On the streets and in the bureau de change offices that dot Lagos’s busy commercial districts, the dollar told a slightly different story. In the parallel market colloquially known as the black market, the greenback was being bought at around ₦1,390 and sold between ₦1,400 and ₦1,405, with the final price often depending on the size of the transaction and the seller’s location.
At the average street selling price of ₦1,400 per dollar, those looking to exchange ₦100 were parting with roughly ₦140,000, a premium of ₦21 above the official window. That ₦21 spread, modest by Nigeria’s historically volatile forex standards, is being interpreted by market observers as a sign of cautious optimism.
For anyone who has tracked Nigeria’s foreign exchange crisis over the past decade, a sub-₦25 spread between the official and parallel markets is not a figure to gloss over.
At the height of Nigeria’s forex dysfunction in previous years, the gap between official and black market rates ballooned to hundreds of naira per dollar, a chasm that fueled round-tripping, speculation, and a suffocating squeeze on dollar-hungry businesses and ordinary Nigerians alike.
Currency analysts say Monday’s tight spread reflects a market in the early stages of normalization.

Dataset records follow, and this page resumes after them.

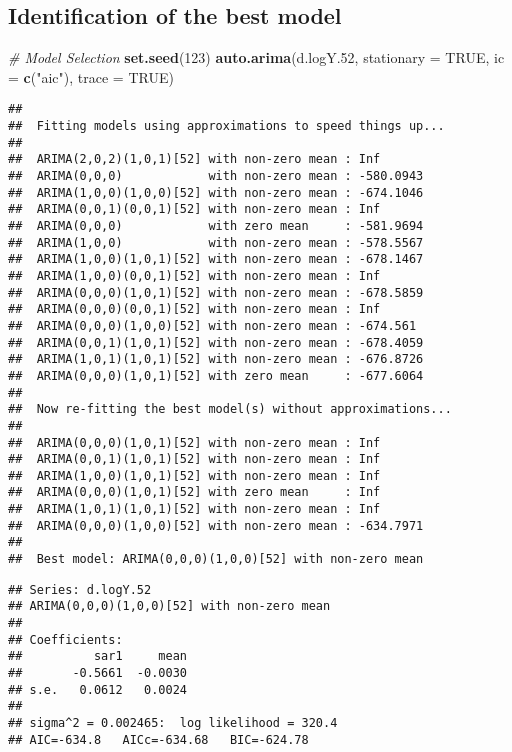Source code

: \documentclass[
]{article}
\newenvironment{Shaded}{\begin{snugshade}}{\end{snugshade}}
\newcommand{\AttributeTok}[1]{\textcolor[rgb]{0.13,0.29,0.53}{#1}}
\newcommand{\CommentTok}[1]{\textcolor[rgb]{0.56,0.35,0.01}{\textit{#1}}}
\newcommand{\ConstantTok}[1]{\textcolor[rgb]{0.56,0.35,0.01}{#1}}
\newcommand{\DecValTok}[1]{\textcolor[rgb]{0.00,0.00,0.81}{#1}}
\newcommand{\FloatTok}[1]{\textcolor[rgb]{0.00,0.00,0.81}{#1}}
\newcommand{\FunctionTok}[1]{\textcolor[rgb]{0.13,0.29,0.53}{\textbf{#1}}}
\newcommand{\NormalTok}[1]{#1}
\newcommand{\StringTok}[1]{\textcolor[rgb]{0.31,0.60,0.02}{#1}}
\begin{document}
\hypertarget{identification-of-the-best-model-1}{%
\subsection{Identification of the best
model}\label{identification-of-the-best-model-1}}

\begin{Shaded}
\begin{Highlighting}[]
\CommentTok{\# Model Selection}
\FunctionTok{set.seed}\NormalTok{(}\DecValTok{123}\NormalTok{)}
\FunctionTok{auto.arima}\NormalTok{(d.logY}\FloatTok{.52}\NormalTok{, }\AttributeTok{stationary =} \ConstantTok{TRUE}\NormalTok{, }\AttributeTok{ic =} \FunctionTok{c}\NormalTok{(}\StringTok{"aic"}\NormalTok{), }\AttributeTok{trace =} \ConstantTok{TRUE}\NormalTok{)}
\end{Highlighting}
\end{Shaded}

\begin{verbatim}
## 
##  Fitting models using approximations to speed things up...
## 
##  ARIMA(2,0,2)(1,0,1)[52] with non-zero mean : Inf
##  ARIMA(0,0,0)            with non-zero mean : -580.0943
##  ARIMA(1,0,0)(1,0,0)[52] with non-zero mean : -674.1046
##  ARIMA(0,0,1)(0,0,1)[52] with non-zero mean : Inf
##  ARIMA(0,0,0)            with zero mean     : -581.9694
##  ARIMA(1,0,0)            with non-zero mean : -578.5567
##  ARIMA(1,0,0)(1,0,1)[52] with non-zero mean : -678.1467
##  ARIMA(1,0,0)(0,0,1)[52] with non-zero mean : Inf
##  ARIMA(0,0,0)(1,0,1)[52] with non-zero mean : -678.5859
##  ARIMA(0,0,0)(0,0,1)[52] with non-zero mean : Inf
##  ARIMA(0,0,0)(1,0,0)[52] with non-zero mean : -674.561
##  ARIMA(0,0,1)(1,0,1)[52] with non-zero mean : -678.4059
##  ARIMA(1,0,1)(1,0,1)[52] with non-zero mean : -676.8726
##  ARIMA(0,0,0)(1,0,1)[52] with zero mean     : -677.6064
## 
##  Now re-fitting the best model(s) without approximations...
## 
##  ARIMA(0,0,0)(1,0,1)[52] with non-zero mean : Inf
##  ARIMA(0,0,1)(1,0,1)[52] with non-zero mean : Inf
##  ARIMA(1,0,0)(1,0,1)[52] with non-zero mean : Inf
##  ARIMA(0,0,0)(1,0,1)[52] with zero mean     : Inf
##  ARIMA(1,0,1)(1,0,1)[52] with non-zero mean : Inf
##  ARIMA(0,0,0)(1,0,0)[52] with non-zero mean : -634.7971
## 
##  Best model: ARIMA(0,0,0)(1,0,0)[52] with non-zero mean
\end{verbatim}

\begin{verbatim}
## Series: d.logY.52 
## ARIMA(0,0,0)(1,0,0)[52] with non-zero mean 
## 
## Coefficients:
##          sar1     mean
##       -0.5661  -0.0030
## s.e.   0.0612   0.0024
## 
## sigma^2 = 0.002465:  log likelihood = 320.4
## AIC=-634.8   AICc=-634.68   BIC=-624.78
\end{verbatim}
\end{document}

Improved foreign exchange liquidity, partly attributed to increased oil revenues, diaspora remittances, and renewed portfolio investor confidence, has helped narrow the arbitrage opportunity that once made the parallel market an irresistible destination for dollar seekers.
“The modest spread we are seeing suggests that ongoing policy interventions are beginning to bite positively,” one Lagos-based forex analyst noted. “When the gap between both markets is this narrow, it reduces the incentive to bypass official channels, and that is exactly what the CBN wants to see.”
The CBN derives it from a volume-weighted average of transactions completed through the official foreign exchange market, a methodology designed to reflect true market pricing rather than administratively fixed rates that plagued earlier exchange rate regimes.
That said, Nigerians transacting across commercial banks, licensed bureaux de change, and various parallel market outlets may encounter slightly different figures on any given day.
Demand and supply conditions can shift rapidly, influenced by anything from global oil prices and CBN interventions to seasonal import demand and geopolitical developments, meaning the rate quoted at a bank branch in Abuja may not be identical to what a bureau de change in Port Harcourt is offering at the same hour.
Monday’s closing rate arrives at a moment when Nigeria’s economic managers are under pressure to sustain reforms that have, in the view of many economists, brought painful but necessary corrections to a currency long accused of being artificially propped up.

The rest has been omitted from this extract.